◆ **WHAT IS NEEDED**: This exercise asks for the records to be retyped exactly as they read.

◆ **SOURCE MATERIAL**:

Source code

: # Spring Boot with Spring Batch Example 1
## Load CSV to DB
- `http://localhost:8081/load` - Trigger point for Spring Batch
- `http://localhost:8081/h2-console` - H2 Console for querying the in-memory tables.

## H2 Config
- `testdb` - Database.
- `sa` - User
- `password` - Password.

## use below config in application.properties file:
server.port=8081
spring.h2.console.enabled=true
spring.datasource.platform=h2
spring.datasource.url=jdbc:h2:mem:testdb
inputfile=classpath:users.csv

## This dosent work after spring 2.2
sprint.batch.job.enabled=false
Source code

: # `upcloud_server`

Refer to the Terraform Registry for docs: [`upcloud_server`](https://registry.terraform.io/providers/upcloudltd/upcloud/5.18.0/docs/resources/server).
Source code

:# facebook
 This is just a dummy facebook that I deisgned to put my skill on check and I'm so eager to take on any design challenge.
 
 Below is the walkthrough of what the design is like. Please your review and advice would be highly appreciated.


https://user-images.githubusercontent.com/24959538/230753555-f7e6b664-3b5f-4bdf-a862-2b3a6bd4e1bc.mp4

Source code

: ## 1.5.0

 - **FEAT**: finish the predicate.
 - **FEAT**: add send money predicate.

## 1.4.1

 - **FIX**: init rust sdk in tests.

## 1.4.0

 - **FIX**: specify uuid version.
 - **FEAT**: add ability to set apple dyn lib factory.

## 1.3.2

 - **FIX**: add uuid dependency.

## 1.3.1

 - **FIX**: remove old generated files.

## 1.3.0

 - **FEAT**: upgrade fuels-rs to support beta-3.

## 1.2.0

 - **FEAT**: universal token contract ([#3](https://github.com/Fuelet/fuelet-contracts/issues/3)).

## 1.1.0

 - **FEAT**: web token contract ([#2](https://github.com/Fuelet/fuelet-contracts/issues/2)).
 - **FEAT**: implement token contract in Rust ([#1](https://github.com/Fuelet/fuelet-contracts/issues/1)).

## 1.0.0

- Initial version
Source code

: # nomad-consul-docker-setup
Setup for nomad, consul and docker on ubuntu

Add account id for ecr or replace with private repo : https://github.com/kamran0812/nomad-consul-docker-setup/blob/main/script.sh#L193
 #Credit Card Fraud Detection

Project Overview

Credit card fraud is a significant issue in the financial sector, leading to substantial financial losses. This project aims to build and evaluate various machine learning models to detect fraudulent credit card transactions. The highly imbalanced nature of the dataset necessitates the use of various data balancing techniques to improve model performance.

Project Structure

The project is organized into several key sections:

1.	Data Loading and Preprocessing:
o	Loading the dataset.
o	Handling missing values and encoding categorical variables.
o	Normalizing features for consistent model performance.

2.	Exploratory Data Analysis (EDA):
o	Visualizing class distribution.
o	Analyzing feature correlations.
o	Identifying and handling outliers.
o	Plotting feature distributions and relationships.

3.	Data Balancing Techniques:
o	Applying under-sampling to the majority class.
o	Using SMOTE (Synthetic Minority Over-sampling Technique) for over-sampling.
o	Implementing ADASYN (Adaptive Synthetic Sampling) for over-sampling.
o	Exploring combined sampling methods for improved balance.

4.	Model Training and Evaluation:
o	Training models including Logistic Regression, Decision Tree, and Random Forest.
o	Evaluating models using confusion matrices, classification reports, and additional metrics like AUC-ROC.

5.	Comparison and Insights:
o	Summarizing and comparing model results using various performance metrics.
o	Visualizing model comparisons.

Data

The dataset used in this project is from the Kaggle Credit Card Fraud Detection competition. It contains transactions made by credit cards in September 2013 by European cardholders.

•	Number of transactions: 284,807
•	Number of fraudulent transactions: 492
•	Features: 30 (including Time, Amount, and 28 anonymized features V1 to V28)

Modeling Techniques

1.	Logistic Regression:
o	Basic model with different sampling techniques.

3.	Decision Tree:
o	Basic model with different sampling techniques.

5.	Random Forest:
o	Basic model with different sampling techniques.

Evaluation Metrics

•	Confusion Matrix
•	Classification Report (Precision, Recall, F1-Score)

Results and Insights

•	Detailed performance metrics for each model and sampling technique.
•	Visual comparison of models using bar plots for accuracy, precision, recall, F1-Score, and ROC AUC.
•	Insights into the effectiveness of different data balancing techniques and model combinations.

◆ **TASK OUTPUT**:
Source code

: # Spring Boot with Spring Batch Example 1
## Load CSV to DB
- `http://localhost:8081/load` - Trigger point for Spring Batch
- `http://localhost:8081/h2-console` - H2 Console for querying the in-memory tables.

## H2 Config
- `testdb` - Database.
- `sa` - User
- `password` - Password.

## use below config in application.properties file:
server.port=8081
spring.h2.console.enabled=true
spring.datasource.platform=h2
spring.datasource.url=jdbc:h2:mem:testdb
inputfile=classpath:users.csv

## This dosent work after spring 2.2
sprint.batch.job.enabled=false
Source code

: # `upcloud_server`

Refer to the Terraform Registry for docs: [`upcloud_server`](https://registry.terraform.io/providers/upcloudltd/upcloud/5.18.0/docs/resources/server).
Source code

:# facebook
 This is just a dummy facebook that I deisgned to put my skill on check and I'm so eager to take on any design challenge.
 
 Below is the walkthrough of what the design is like. Please your review and advice would be highly appreciated.


https://user-images.githubusercontent.com/24959538/230753555-f7e6b664-3b5f-4bdf-a862-2b3a6bd4e1bc.mp4

Source code

: ## 1.5.0

 - **FEAT**: finish the predicate.
 - **FEAT**: add send money predicate.

## 1.4.1

 - **FIX**: init rust sdk in tests.

## 1.4.0

 - **FIX**: specify uuid version.
 - **FEAT**: add ability to set apple dyn lib factory.

## 1.3.2

 - **FIX**: add uuid dependency.

## 1.3.1

 - **FIX**: remove old generated files.

## 1.3.0

 - **FEAT**: upgrade fuels-rs to support beta-3.

## 1.2.0

 - **FEAT**: universal token contract ([#3](https://github.com/Fuelet/fuelet-contracts/issues/3)).

## 1.1.0

 - **FEAT**: web token contract ([#2](https://github.com/Fuelet/fuelet-contracts/issues/2)).
 - **FEAT**: implement token contract in Rust ([#1](https://github.com/Fuelet/fuelet-contracts/issues/1)).

## 1.0.0

- Initial version
Source code

: # nomad-consul-docker-setup
Setup for nomad, consul and docker on ubuntu

Add account id for ecr or replace with private repo : https://github.com/kamran0812/nomad-consul-docker-setup/blob/main/script.sh#L193
 #Credit Card Fraud Detection

Project Overview

Credit card fraud is a significant issue in the financial sector, leading to substantial financial losses. This project aims to build and evaluate various machine learning models to detect fraudulent credit card transactions. The highly imbalanced nature of the dataset necessitates the use of various data balancing techniques to improve model performance.

Project Structure

The project is organized into several key sections:

1.	Data Loading and Preprocessing:
o	Loading the dataset.
o	Handling missing values and encoding categorical variables.
o	Normalizing features for consistent model performance.

2.	Exploratory Data Analysis (EDA):
o	Visualizing class distribution.
o	Analyzing feature correlations.
o	Identifying and handling outliers.
o	Plotting feature distributions and relationships.

3.	Data Balancing Techniques:
o	Applying under-sampling to the majority class.
o	Using SMOTE (Synthetic Minority Over-sampling Technique) for over-sampling.
o	Implementing ADASYN (Adaptive Synthetic Sampling) for over-sampling.
o	Exploring combined sampling methods for improved balance.

4.	Model Training and Evaluation:
o	Training models including Logistic Regression, Decision Tree, and Random Forest.
o	Evaluating models using confusion matrices, classification reports, and additional metrics like AUC-ROC.

5.	Comparison and Insights:
o	Summarizing and comparing model results using various performance metrics.
o	Visualizing model comparisons.

Data

The dataset used in this project is from the Kaggle Credit Card Fraud Detection competition. It contains transactions made by credit cards in September 2013 by European cardholders.

•	Number of transactions: 284,807
•	Number of fraudulent transactions: 492
•	Features: 30 (including Time, Amount, and 28 anonymized features V1 to V28)

Modeling Techniques

1.	Logistic Regression:
o	Basic model with different sampling techniques.

3.	Decision Tree:
o	Basic model with different sampling techniques.

5.	Random Forest:
o	Basic model with different sampling techniques.

Evaluation Metrics

•	Confusion Matrix
•	Classification Report (Precision, Recall, F1-Score)

Results and Insights

•	Detailed performance metrics for each model and sampling technique.
•	Visual comparison of models using bar plots for accuracy, precision, recall, F1-Score, and ROC AUC.
•	Insights into the effectiveness of different data balancing techniques and model combinations.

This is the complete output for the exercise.